## Problem
If a line in the data below contains "that", copy it.

## Supplied material
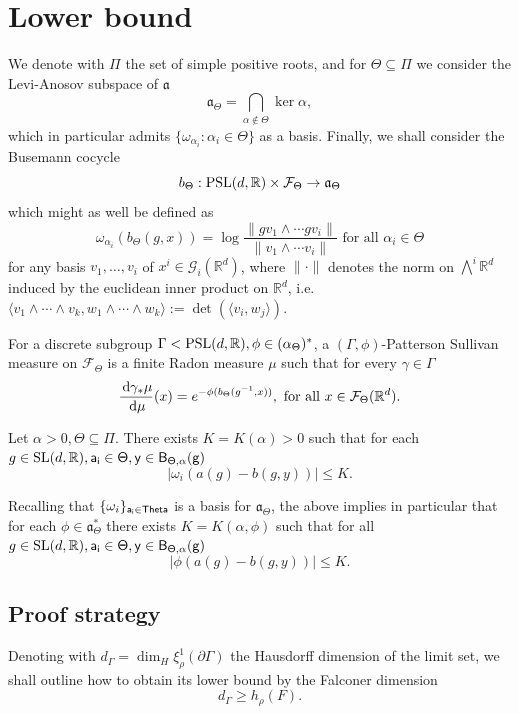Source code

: \documentclass{report}
\begin{document}
\chapter{Lower bound}
We denote with $\Pi$ the set of simple positive roots, and for $\Theta \subseteq \Pi$ we consider the Levi-Anosov subspace of $\mathfrak a$
\[
    \mathfrak a_\Theta = \bigcap_{\alpha \notin \Theta} \ker \alpha,
\]
which in particular admits $\{ \omega_{\alpha_i} : \alpha_i \in \Theta \}$ as a basis.
Finally, we shall consider the Busemann cocycle
\[
    b_\Theta : \operatorname{{\mathrm{PSL}}}(d, \mathbb R) \times \mathcal F_\Theta \to \mathfrak a_\Theta
\]
which might as well be defined as
\[
    \omega_{\alpha_i}(b_\Theta(g, x)) =
    \log \frac{\| g v_1 \wedge \cdots g v_i \|}{ \| v_1 \wedge \cdots v_i \| }
    \text{ for all } \alpha_i \in \Theta
\]
for any basis $v_1, \ldots, v_i$ of $x^i \in \mathcal G_i(\mathbb R^d)$, where $\| \cdot \|$ denotes the norm on $\bigwedge^i \mathbb R^d$ induced by the euclidean inner product on $\mathbb R^d$, 
i.e.\ $ \langle v_1 \wedge \cdots \wedge v_k, w_1 \wedge \cdots \wedge w_k \rangle := \det(\langle v_i, w_j \rangle)$.
\begin{definition}
    For a discrete subgroup $\Gamma < \operatorname{{\mathrm{PSL}}}(d, \mathbb R), \phi \in (\alpha_\Theta)^*$,
    a $(\Gamma, \phi)$-Patterson Sullivan measure on $\mathcal F_\Theta$ is a finite Radon measure $\mu$ such that for every $\gamma \in \Gamma$
    \[
        \frac{\,\mathrm{d}\gamma_* \mu}{\,\mathrm{d}\mu}(x) = e^{-\phi(b_\Theta(g^{-1},x))}, \text{ for all } x \in \mathcal F_\Theta(\mathbb R^d).
    \]
\end{definition}

\begin{lemma}
Let $\alpha > 0, \Theta \subseteq \Pi$.
There exists $K = K(\alpha) > 0$ such that for each $g \in \operatorname{{\mathrm{SL}}}(d, \mathbb R), \sf{a_i} \in \Theta, y \in B_{\Theta, \alpha}(g)$
\[
    |\omega_i (a(g) - b(g, y))| \leq K.
\]
\end{lemma}
Recalling that $\{ \omega_i \}_{\sf a_i \in Theta} $ is a basis for $\mathfrak a_\Theta$, the above implies in particular that for each $\phi \in \mathfrak a_\Theta^*$ there exists $K = K(\alpha, \phi)$ such that for all $g \in \operatorname{{\mathrm{SL}}}(d, \mathbb R), \sf{a_i} \in \Theta, y \in B_{\Theta, \alpha}(g)$
\[
    |\phi (a(g) - b(g, y))| \leq K.
\]
\section{Proof strategy}
Denoting with $d_\Gamma = \dim_H \xi_\rho^1(\partial \Gamma)$ the Hausdorff  dimension of the limit set, we shall outline how to obtain its lower bound by the Falconer dimension
\[
    d_\Gamma \geq h_\rho(F).
\]
\end{document}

## Answer section
    a $(\Gamma, \phi)$-Patterson Sullivan measure on $\mathcal F_\Theta$ is a finite Radon measure $\mu$ such that for every $\gamma \in \Gamma$
There exists $K = K(\alpha) > 0$ such that for each $g \in \operatorname{{\mathrm{SL}}}(d, \mathbb R), \sf{a_i} \in \Theta, y \in B_{\Theta, \alpha}(g)$
Recalling that $\{ \omega_i \}_{\sf a_i \in Theta} $ is a basis for $\mathfrak a_\Theta$, the above implies in particular that for each $\phi \in \mathfrak a_\Theta^*$ there exists $K = K(\alpha, \phi)$ such that for all $g \in \operatorname{{\mathrm{SL}}}(d, \mathbb R), \sf{a_i} \in \Theta, y \in B_{\Theta, \alpha}(g)$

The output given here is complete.